**DATA SUPPLIED**
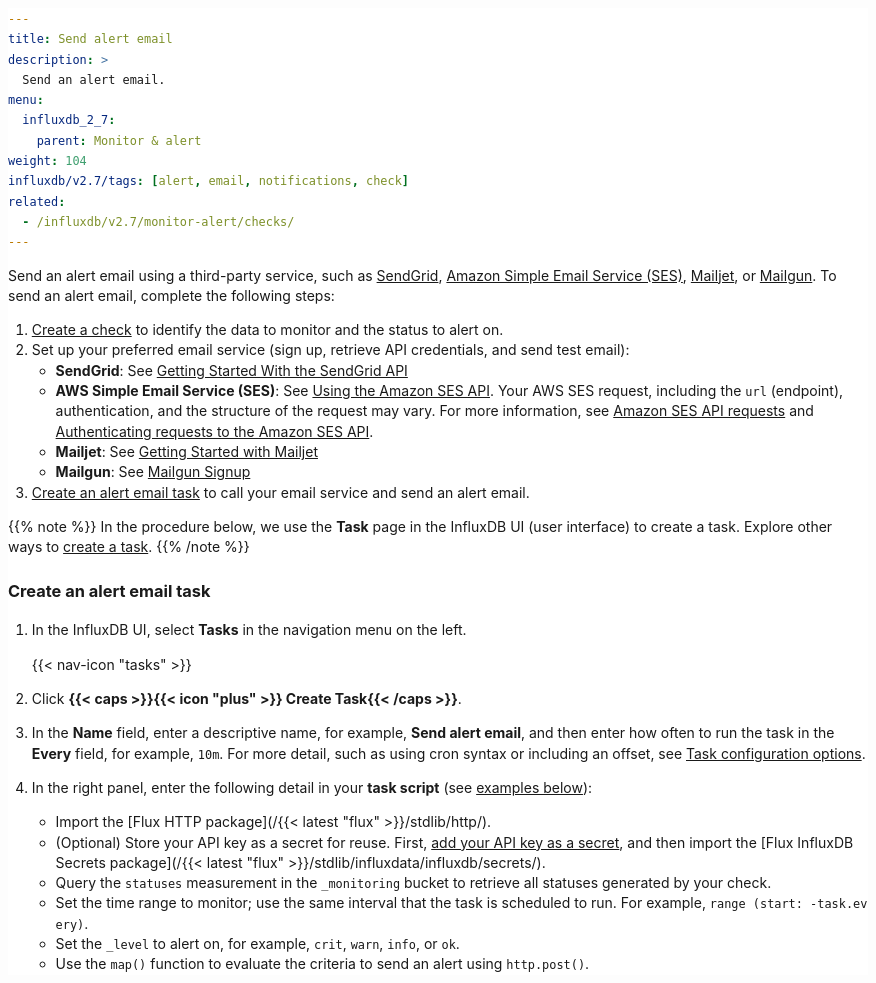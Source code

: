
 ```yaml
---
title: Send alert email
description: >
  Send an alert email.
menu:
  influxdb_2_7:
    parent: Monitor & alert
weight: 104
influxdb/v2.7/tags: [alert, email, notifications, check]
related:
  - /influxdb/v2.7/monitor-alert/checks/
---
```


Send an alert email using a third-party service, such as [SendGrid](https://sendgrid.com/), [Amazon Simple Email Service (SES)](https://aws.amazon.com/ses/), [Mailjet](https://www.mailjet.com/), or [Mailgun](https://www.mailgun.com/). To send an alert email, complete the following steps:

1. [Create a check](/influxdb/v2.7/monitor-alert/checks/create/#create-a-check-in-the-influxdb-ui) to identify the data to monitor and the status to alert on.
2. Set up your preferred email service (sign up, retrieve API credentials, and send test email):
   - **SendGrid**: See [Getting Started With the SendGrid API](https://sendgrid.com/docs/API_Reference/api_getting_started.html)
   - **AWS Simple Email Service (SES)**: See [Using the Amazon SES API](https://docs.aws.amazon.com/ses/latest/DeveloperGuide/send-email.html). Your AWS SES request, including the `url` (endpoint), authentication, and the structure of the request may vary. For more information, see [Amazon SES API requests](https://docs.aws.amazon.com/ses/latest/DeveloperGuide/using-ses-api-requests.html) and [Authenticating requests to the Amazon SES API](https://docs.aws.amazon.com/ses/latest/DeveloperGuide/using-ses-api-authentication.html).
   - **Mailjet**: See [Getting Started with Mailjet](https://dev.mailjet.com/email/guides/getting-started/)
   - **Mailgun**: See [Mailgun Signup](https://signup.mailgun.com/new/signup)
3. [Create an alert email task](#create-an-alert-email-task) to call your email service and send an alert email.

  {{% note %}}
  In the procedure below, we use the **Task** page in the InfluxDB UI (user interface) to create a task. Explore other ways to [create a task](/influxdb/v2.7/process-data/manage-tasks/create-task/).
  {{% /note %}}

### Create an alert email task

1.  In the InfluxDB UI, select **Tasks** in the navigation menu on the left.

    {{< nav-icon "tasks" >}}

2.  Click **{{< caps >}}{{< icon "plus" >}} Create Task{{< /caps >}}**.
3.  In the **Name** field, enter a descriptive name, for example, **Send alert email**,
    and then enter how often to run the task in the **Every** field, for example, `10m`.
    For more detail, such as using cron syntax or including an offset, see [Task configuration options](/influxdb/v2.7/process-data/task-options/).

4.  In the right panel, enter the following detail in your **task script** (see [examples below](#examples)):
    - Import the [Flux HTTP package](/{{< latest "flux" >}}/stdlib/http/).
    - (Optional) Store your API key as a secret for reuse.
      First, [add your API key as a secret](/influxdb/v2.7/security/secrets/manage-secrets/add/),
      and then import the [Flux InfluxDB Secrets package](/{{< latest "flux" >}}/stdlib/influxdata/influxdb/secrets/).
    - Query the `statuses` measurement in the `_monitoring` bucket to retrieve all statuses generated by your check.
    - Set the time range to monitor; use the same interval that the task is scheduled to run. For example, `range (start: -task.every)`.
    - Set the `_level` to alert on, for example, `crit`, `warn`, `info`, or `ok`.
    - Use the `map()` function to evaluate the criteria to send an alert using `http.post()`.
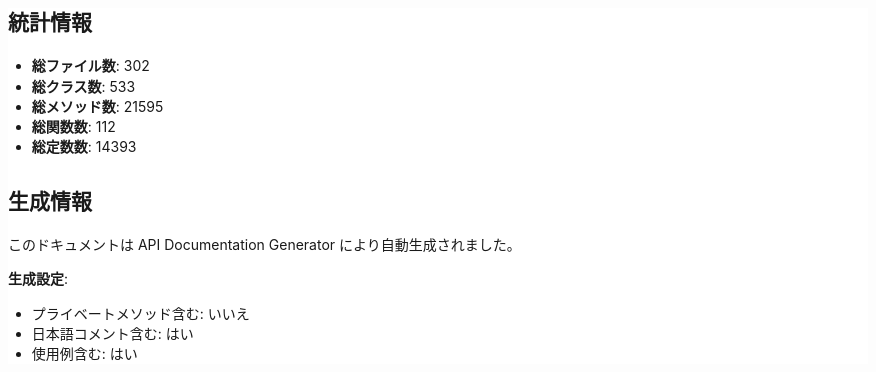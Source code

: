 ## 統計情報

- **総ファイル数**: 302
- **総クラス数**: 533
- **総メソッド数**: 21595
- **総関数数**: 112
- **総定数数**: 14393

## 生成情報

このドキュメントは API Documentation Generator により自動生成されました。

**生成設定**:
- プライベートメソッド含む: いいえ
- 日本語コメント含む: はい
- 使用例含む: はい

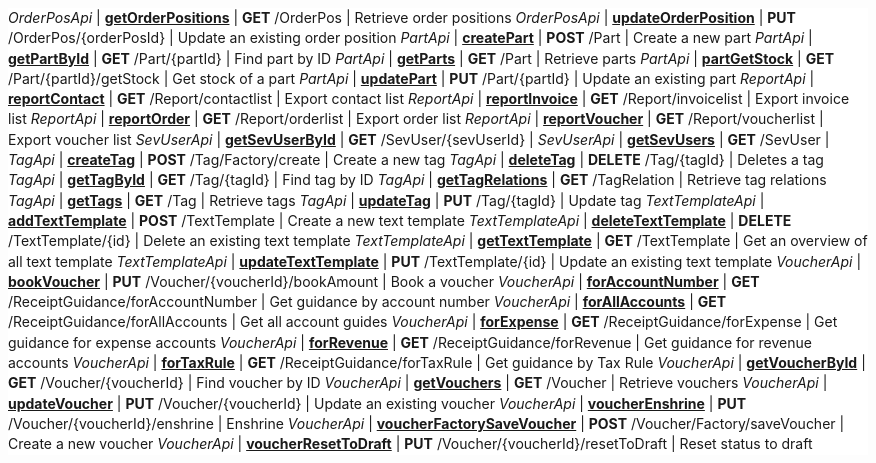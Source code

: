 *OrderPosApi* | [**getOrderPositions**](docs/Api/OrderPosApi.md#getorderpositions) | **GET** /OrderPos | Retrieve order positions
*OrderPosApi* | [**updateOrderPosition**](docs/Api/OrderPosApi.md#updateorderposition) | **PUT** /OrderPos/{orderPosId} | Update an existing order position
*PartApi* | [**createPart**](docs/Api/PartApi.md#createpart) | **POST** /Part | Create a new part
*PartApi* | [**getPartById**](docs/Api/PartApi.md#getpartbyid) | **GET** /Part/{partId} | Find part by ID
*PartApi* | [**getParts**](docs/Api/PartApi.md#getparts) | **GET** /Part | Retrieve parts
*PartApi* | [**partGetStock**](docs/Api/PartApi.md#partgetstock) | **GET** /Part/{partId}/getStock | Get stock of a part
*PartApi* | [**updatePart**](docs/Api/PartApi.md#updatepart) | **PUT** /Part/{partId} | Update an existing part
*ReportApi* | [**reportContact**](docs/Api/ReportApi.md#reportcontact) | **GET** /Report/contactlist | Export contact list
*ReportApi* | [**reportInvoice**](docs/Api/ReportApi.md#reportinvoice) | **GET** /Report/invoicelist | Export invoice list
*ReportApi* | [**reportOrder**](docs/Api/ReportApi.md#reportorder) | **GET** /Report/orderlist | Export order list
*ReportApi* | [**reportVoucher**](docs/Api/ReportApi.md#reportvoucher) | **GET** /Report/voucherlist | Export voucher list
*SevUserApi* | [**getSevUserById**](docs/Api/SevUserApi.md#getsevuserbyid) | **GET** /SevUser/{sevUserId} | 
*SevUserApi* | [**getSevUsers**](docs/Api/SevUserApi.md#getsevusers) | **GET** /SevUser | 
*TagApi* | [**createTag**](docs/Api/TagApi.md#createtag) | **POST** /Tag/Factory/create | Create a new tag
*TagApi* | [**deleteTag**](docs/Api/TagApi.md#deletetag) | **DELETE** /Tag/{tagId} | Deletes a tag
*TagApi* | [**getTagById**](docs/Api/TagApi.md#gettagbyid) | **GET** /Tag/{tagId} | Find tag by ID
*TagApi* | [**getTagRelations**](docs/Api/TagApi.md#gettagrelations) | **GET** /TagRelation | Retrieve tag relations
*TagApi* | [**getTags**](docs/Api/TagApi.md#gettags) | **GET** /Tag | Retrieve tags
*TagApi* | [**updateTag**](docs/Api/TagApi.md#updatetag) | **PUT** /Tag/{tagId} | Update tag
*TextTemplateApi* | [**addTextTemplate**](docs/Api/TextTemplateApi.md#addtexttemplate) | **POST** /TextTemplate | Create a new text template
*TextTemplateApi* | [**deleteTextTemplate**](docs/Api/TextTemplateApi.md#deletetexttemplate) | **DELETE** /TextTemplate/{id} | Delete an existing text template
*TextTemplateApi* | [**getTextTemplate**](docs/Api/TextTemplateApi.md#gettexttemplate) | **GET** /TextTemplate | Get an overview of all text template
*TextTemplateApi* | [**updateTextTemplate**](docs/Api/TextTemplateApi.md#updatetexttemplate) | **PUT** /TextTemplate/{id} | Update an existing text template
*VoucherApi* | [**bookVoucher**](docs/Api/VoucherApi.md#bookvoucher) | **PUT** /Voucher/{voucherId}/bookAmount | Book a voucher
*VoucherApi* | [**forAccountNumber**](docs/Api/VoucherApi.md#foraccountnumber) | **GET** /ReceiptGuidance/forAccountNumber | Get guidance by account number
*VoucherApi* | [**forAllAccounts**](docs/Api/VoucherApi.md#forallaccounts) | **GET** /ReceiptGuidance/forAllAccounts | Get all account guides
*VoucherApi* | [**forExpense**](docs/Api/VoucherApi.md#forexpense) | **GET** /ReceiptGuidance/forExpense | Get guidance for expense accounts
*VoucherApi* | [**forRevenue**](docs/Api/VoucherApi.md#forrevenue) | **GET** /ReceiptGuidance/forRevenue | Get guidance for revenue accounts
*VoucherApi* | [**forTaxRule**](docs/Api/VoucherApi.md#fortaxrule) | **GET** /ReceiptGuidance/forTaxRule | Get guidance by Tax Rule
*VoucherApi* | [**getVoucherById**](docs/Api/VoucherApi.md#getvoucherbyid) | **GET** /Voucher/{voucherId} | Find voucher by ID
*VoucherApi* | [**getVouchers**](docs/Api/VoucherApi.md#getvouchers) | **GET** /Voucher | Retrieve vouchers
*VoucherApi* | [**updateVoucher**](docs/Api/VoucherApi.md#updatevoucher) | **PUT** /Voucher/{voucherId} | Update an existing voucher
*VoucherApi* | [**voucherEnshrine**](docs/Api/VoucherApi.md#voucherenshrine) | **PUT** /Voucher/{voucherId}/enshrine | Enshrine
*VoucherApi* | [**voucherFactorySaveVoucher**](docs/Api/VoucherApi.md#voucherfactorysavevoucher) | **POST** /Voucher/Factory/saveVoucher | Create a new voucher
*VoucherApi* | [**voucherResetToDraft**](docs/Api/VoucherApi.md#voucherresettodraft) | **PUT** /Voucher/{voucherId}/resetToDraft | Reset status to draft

**WORK ITEM**
Using the data above, reproduce exactly the lines from the line that contains "and then enter" through the line that contains "alert on, for", including both.

**RESPONSE**
    and then enter how often to run the task in the **Every** field, for example, `10m`.
    For more detail, such as using cron syntax or including an offset, see [Task configuration options](/influxdb/v2.7/process-data/task-options/).

4.  In the right panel, enter the following detail in your **task script** (see [examples below](#examples)):
    - Import the [Flux HTTP package](/{{< latest "flux" >}}/stdlib/http/).
    - (Optional) Store your API key as a secret for reuse.
      First, [add your API key as a secret](/influxdb/v2.7/security/secrets/manage-secrets/add/),
      and then import the [Flux InfluxDB Secrets package](/{{< latest "flux" >}}/stdlib/influxdata/influxdb/secrets/).
    - Query the `statuses` measurement in the `_monitoring` bucket to retrieve all statuses generated by your check.
    - Set the time range to monitor; use the same interval that the task is scheduled to run. For example, `range (start: -task.every)`.
    - Set the `_level` to alert on, for example, `crit`, `warn`, `info`, or `ok`.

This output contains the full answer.